The shop has been located at five different sites in Coddingtown during its 41 years there. Mouttapa, whose shop is now located in the space that for years was occupied by Sweet River, has a photograph near the cash register of him with Hugh Codding, who developed the mall in 1962 with an emphasis on local merchants, and Codding’s son David, who now owns Montgomery Village.

Mouttapa said he’ll be moving soon to the north side of the mall, which he said is getting busier thanks to the pedestrian improvements and new restaurants.

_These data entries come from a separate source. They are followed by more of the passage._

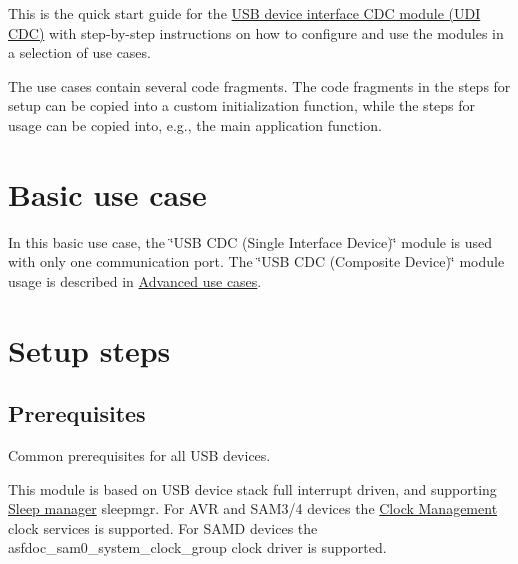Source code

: This is the quick start guide for the \hyperlink{group__udi__cdc__group}{U\-S\-B device interface C\-D\-C module (U\-D\-I C\-D\-C)} with step-\/by-\/step instructions on how to configure and use the modules in a selection of use cases.

The use cases contain several code fragments. The code fragments in the steps for setup can be copied into a custom initialization function, while the steps for usage can be copied into, e.\-g., the main application function.\hypertarget{udi_cdc_quickstart_udi_cdc_basic_use_case}{}\section{Basic use case}\label{udi_cdc_quickstart_udi_cdc_basic_use_case}
In this basic use case, the \char`\"{}\-U\-S\-B C\-D\-C (\-Single Interface Device)\char`\"{} module is used with only one communication port. The \char`\"{}\-U\-S\-B C\-D\-C (\-Composite Device)\char`\"{} module usage is described in \hyperlink{udi_cdc_quickstart_udi_cdc_use_cases}{Advanced use cases}.\hypertarget{udi_cdc_quickstart_udi_cdc_basic_use_case_setup}{}\section{Setup steps}\label{udi_cdc_quickstart_udi_cdc_basic_use_case_setup}
\hypertarget{udi_cdc_quickstart_udi_cdc_basic_use_case_setup_prereq}{}\subsection{Prerequisites}\label{udi_cdc_quickstart_udi_cdc_basic_use_case_setup_prereq}
Common prerequisites for all U\-S\-B devices.

This module is based on U\-S\-B device stack full interrupt driven, and supporting \hyperlink{group__sleepmgr__group}{Sleep manager} sleepmgr. For A\-V\-R and S\-A\-M3/4 devices the \hyperlink{group__clk__group}{Clock Management} clock services is supported. For S\-A\-M\-D devices the asfdoc\-\_\-sam0\-\_\-system\-\_\-clock\-\_\-group clock driver is supported.

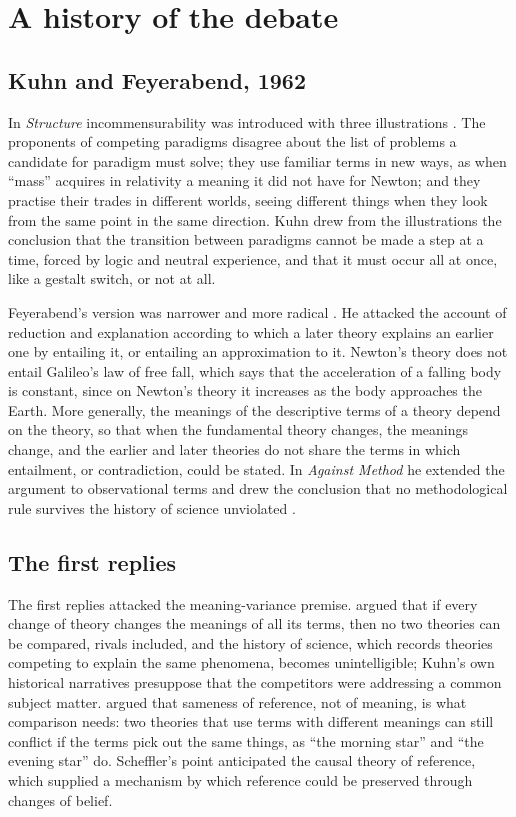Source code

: \documentclass{situationist-preprint}
\begin{document}
\section{A history of the debate}\label{s:history}

\subsection{Kuhn and Feyerabend, 1962}

In \emph{Structure} incommensurability was introduced with three illustrations \citep[ch.~12]{Kuhn1970}. The proponents of competing paradigms disagree about the list of problems a candidate for paradigm must solve; they use familiar terms in new ways, as when \enquote{mass} acquires in relativity a meaning it did not have for Newton; and they practise their trades in different worlds, seeing different things when they look from the same point in the same direction. Kuhn drew from the illustrations the conclusion that the transition between paradigms cannot be made a step at a time, forced by logic and neutral experience, and that it must occur all at once, like a gestalt switch, or not at all.

Feyerabend's version was narrower and more radical \citep{Feyerabend1962}. He attacked the account of reduction and explanation according to which a later theory explains an earlier one by entailing it, or entailing an approximation to it. Newton's theory does not entail Galileo's law of free fall, which says that the acceleration of a falling body is constant, since on Newton's theory it increases as the body approaches the Earth. More generally, the meanings of the descriptive terms of a theory depend on the theory, so that when the fundamental theory changes, the meanings change, and the earlier and later theories do not share the terms in which entailment, or contradiction, could be stated. In \emph{Against Method} he extended the argument to observational terms and drew the conclusion that no methodological rule survives the history of science unviolated \citep{Feyerabend1975}.

\subsection{The first replies}

The first replies attacked the meaning-variance premise. \citet{Shapere1966} argued that if every change of theory changes the meanings of all its terms, then no two theories can be compared, rivals included, and the history of science, which records theories competing to explain the same phenomena, becomes unintelligible; Kuhn's own historical narratives presuppose that the competitors were addressing a common subject matter. \citet{Scheffler1967} argued that sameness of reference, not of meaning, is what comparison needs: two theories that use terms with different meanings can still conflict if the terms pick out the same things, as \enquote{the morning star} and \enquote{the evening star} do. Scheffler's point anticipated the causal theory of reference, which supplied a mechanism by which reference could be preserved through changes of belief.
\end{document}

Other stores aren’t so lucky. F.Y.E., which sells DVDs and CDs, is holding a going-out-of-business sale and will close July 28. A store manager, who declined to give her full name, insisted it was the eviction by the mall, not industry trends toward online downloading of movies and music, that is responsible for the store’s demise.

“Our sales are fine. We’re a million-dollar store,” she said.

Other tenants that will be relocated include the Thomas Kincaid Gallery, Express Shoes, California Cuts and Baskin-Robbins.

In addition to the new building, a new tower-shaped entrance similar to others that have been constructed around the mall will be installed west of the new building.

Coddingtown considered trying to reuse the existing two-story structure, which has unused office space upstairs. But it ruled out reuse for structural reasons, the company’s Seattle-based architect, Paul Wanzer, told the design board.

The Design Review Board approved the mall’s plans on a 5-2 vote Thursday, with two members expressing concern about whether the project met city codes for its facade and parking.

Board member Katharine Anderson said she felt the proposed building facade didn’t meet city code relative to the placement of the sign.

“At this point, basically it’s a billboard with a sign above the parapet,” she said.

Another Codding project, the Dick’s Sporting Goods store just south of the mall, ran into similar conflicts between the retailer’s desire for a massive sign protruding above the building and the city’s rules aiming to restrict them.

The project heads to the Planning Commission on Thursday for consideration of two exemptions to new pedestrian-focused zoning rules for the area.

One requires parking behind stores, and the other requires 80 percent of storefronts to be windows, neither of which make sense for a large retailer in a mall setting, project proponents argue in documents submitted to the city.